◆ Task to complete:
Copy each line of the following material exactly.

◆ Source material:
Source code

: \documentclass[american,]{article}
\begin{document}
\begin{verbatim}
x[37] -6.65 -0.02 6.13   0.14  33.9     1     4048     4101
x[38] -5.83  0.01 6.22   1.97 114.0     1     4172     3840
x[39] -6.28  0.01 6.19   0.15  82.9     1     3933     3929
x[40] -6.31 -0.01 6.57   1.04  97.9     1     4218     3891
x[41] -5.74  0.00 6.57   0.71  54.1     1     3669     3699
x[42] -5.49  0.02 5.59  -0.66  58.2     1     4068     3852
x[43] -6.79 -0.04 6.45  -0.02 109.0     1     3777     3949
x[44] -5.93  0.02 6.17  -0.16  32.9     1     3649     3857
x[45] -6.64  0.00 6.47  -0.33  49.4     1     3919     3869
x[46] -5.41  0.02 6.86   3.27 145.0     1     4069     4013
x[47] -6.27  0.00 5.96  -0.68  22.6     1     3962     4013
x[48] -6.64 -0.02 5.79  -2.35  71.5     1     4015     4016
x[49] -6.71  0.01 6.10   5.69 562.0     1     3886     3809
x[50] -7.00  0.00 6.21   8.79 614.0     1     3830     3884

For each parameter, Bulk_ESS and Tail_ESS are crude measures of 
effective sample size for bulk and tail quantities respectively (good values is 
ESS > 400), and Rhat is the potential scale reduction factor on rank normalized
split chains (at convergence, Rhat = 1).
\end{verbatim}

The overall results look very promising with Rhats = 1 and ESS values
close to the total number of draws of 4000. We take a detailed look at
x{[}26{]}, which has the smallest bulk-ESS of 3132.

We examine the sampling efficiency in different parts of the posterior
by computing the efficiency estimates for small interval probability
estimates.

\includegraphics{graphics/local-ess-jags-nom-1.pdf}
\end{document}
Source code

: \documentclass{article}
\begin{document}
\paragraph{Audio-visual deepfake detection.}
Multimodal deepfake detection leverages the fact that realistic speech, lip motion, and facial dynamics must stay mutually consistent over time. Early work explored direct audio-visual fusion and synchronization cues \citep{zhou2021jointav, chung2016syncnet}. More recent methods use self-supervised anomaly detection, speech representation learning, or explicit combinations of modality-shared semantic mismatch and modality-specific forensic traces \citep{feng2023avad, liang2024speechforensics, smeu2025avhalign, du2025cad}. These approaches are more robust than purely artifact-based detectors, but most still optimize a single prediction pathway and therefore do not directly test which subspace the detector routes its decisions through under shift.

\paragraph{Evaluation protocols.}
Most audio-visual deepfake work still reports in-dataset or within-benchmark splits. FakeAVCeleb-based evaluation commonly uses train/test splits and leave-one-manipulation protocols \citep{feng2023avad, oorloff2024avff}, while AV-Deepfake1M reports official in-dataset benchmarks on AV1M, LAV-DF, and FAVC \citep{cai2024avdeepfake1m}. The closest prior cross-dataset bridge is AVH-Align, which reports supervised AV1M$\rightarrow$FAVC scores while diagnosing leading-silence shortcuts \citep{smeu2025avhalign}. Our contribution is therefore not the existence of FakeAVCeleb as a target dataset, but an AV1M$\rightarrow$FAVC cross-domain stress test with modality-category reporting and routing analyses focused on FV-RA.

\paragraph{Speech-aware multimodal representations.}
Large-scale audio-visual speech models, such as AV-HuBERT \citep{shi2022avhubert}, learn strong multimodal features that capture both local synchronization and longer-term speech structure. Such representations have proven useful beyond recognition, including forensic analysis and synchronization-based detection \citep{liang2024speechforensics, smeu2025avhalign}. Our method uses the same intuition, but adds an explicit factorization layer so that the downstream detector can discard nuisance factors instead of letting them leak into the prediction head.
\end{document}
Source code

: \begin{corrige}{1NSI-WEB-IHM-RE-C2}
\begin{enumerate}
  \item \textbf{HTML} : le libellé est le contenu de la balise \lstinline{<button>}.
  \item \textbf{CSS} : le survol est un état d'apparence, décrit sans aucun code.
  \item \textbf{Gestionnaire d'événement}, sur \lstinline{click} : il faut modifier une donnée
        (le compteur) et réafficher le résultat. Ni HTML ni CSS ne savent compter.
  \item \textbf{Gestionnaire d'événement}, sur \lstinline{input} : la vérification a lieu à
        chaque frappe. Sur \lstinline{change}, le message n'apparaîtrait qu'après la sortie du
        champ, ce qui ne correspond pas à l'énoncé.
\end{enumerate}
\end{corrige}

◆ Output of the task:
Source code

: \documentclass[american,]{article}
\begin{document}
\begin{verbatim}
x[37] -6.65 -0.02 6.13   0.14  33.9     1     4048     4101
x[38] -5.83  0.01 6.22   1.97 114.0     1     4172     3840
x[39] -6.28  0.01 6.19   0.15  82.9     1     3933     3929
x[40] -6.31 -0.01 6.57   1.04  97.9     1     4218     3891
x[41] -5.74  0.00 6.57   0.71  54.1     1     3669     3699
x[42] -5.49  0.02 5.59  -0.66  58.2     1     4068     3852
x[43] -6.79 -0.04 6.45  -0.02 109.0     1     3777     3949
x[44] -5.93  0.02 6.17  -0.16  32.9     1     3649     3857
x[45] -6.64  0.00 6.47  -0.33  49.4     1     3919     3869
x[46] -5.41  0.02 6.86   3.27 145.0     1     4069     4013
x[47] -6.27  0.00 5.96  -0.68  22.6     1     3962     4013
x[48] -6.64 -0.02 5.79  -2.35  71.5     1     4015     4016
x[49] -6.71  0.01 6.10   5.69 562.0     1     3886     3809
x[50] -7.00  0.00 6.21   8.79 614.0     1     3830     3884

For each parameter, Bulk_ESS and Tail_ESS are crude measures of 
effective sample size for bulk and tail quantities respectively (good values is 
ESS > 400), and Rhat is the potential scale reduction factor on rank normalized
split chains (at convergence, Rhat = 1).
\end{verbatim}

The overall results look very promising with Rhats = 1 and ESS values
close to the total number of draws of 4000. We take a detailed look at
x{[}26{]}, which has the smallest bulk-ESS of 3132.

We examine the sampling efficiency in different parts of the posterior
by computing the efficiency estimates for small interval probability
estimates.

\includegraphics{graphics/local-ess-jags-nom-1.pdf}
\end{document}
Source code

: \documentclass{article}
\begin{document}
\paragraph{Audio-visual deepfake detection.}
Multimodal deepfake detection leverages the fact that realistic speech, lip motion, and facial dynamics must stay mutually consistent over time. Early work explored direct audio-visual fusion and synchronization cues \citep{zhou2021jointav, chung2016syncnet}. More recent methods use self-supervised anomaly detection, speech representation learning, or explicit combinations of modality-shared semantic mismatch and modality-specific forensic traces \citep{feng2023avad, liang2024speechforensics, smeu2025avhalign, du2025cad}. These approaches are more robust than purely artifact-based detectors, but most still optimize a single prediction pathway and therefore do not directly test which subspace the detector routes its decisions through under shift.

\paragraph{Evaluation protocols.}
Most audio-visual deepfake work still reports in-dataset or within-benchmark splits. FakeAVCeleb-based evaluation commonly uses train/test splits and leave-one-manipulation protocols \citep{feng2023avad, oorloff2024avff}, while AV-Deepfake1M reports official in-dataset benchmarks on AV1M, LAV-DF, and FAVC \citep{cai2024avdeepfake1m}. The closest prior cross-dataset bridge is AVH-Align, which reports supervised AV1M$\rightarrow$FAVC scores while diagnosing leading-silence shortcuts \citep{smeu2025avhalign}. Our contribution is therefore not the existence of FakeAVCeleb as a target dataset, but an AV1M$\rightarrow$FAVC cross-domain stress test with modality-category reporting and routing analyses focused on FV-RA.

\paragraph{Speech-aware multimodal representations.}
Large-scale audio-visual speech models, such as AV-HuBERT \citep{shi2022avhubert}, learn strong multimodal features that capture both local synchronization and longer-term speech structure. Such representations have proven useful beyond recognition, including forensic analysis and synchronization-based detection \citep{liang2024speechforensics, smeu2025avhalign}. Our method uses the same intuition, but adds an explicit factorization layer so that the downstream detector can discard nuisance factors instead of letting them leak into the prediction head.
\end{document}
Source code

: \begin{corrige}{1NSI-WEB-IHM-RE-C2}
\begin{enumerate}
  \item \textbf{HTML} : le libellé est le contenu de la balise \lstinline{<button>}.
  \item \textbf{CSS} : le survol est un état d'apparence, décrit sans aucun code.
  \item \textbf{Gestionnaire d'événement}, sur \lstinline{click} : il faut modifier une donnée
        (le compteur) et réafficher le résultat. Ni HTML ni CSS ne savent compter.
  \item \textbf{Gestionnaire d'événement}, sur \lstinline{input} : la vérification a lieu à
        chaque frappe. Sur \lstinline{change}, le message n'apparaîtrait qu'après la sortie du
        champ, ce qui ne correspond pas à l'énoncé.
\end{enumerate}
\end{corrige}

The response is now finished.